There are over 25 million cancer patients worldwide, with approx. 9 million deaths from cancer every year. In spite of much progress, the response rate for chemotherapy remains low (only 20 to 60%) and relapse after therapy is frequent. Unfortunately, relapsed tumors are usually resistant to the chemotherapy agent previously used. Thus, there is an urgent unmet need for discovery of new innovative therapies.

Molecules originating from the ocean constitute an underexplored source of drugs, in particular of anticancer therapeutics.

CORAL BIOME participates in the global anticancer innovation effort and devotes its research and development (R&D) activity to applications of these marine molecules for anticancer therapy. The aim is to characterize drug candidates that can be taken up by the pharmaceutical industry and developed in order to eventually offer new therapies to patients.

The development of an anticancer drug is long and complex and may span 10 to 15 years.
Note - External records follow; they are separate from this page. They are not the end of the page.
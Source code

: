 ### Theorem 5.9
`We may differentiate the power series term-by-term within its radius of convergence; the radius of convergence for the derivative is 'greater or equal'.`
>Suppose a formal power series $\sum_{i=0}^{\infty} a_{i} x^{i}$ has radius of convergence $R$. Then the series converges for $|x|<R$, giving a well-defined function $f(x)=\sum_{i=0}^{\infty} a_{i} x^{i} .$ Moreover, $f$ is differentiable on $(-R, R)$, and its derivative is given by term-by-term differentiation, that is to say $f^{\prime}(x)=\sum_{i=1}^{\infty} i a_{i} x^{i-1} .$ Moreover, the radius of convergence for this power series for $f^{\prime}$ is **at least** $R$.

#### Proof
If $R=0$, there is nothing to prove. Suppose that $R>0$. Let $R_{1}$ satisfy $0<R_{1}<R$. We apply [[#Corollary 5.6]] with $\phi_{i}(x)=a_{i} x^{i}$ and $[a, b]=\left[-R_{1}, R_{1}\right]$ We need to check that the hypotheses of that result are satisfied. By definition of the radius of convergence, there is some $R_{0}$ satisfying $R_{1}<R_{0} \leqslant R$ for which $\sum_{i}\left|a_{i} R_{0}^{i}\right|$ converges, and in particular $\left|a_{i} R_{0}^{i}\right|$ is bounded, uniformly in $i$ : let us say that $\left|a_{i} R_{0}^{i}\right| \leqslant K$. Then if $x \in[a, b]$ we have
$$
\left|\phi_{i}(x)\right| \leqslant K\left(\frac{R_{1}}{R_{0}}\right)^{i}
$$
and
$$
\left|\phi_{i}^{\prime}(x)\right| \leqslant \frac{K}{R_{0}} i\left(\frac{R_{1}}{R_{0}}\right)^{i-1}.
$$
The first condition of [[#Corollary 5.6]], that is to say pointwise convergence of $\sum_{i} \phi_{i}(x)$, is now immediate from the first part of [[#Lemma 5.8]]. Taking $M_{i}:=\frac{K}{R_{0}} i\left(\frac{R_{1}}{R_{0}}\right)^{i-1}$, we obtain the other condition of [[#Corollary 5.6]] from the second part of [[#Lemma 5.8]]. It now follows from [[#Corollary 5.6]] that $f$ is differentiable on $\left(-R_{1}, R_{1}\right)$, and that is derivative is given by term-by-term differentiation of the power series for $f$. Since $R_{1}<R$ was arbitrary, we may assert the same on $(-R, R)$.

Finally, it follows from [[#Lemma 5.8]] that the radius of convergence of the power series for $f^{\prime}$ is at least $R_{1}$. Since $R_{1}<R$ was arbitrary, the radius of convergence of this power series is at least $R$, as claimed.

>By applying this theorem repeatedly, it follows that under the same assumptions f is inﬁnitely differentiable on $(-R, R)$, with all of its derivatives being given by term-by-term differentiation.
It is necessary to conduct many studies and to pass many regulatory steps in order to move new potential drugs from the R&D stage to the first clinical trials. Only after successive successful trials can a new drug be approved for release and made available to patients (for more details, see here).

The molecules studied by CORAL BIOME are currently in the discovery phase and at early preclinical stage (laboratory and animal studies, for more details, see here). In other words the efficacy and safety of our molecules is being evaluated and requires additional regulatory steps before they can be given to patients in the framework of clinical trials.

Thus the therapies we are developing are unfortunately not yet available to patients. We do our utmost to accelerate their development.

In the meantime we recommend that patients and relatives searching for innovative therapies consult the NIH’s clinical trials registry (see here) to obtain information on the latest available innovations; they should discuss this with their MD (oncologist).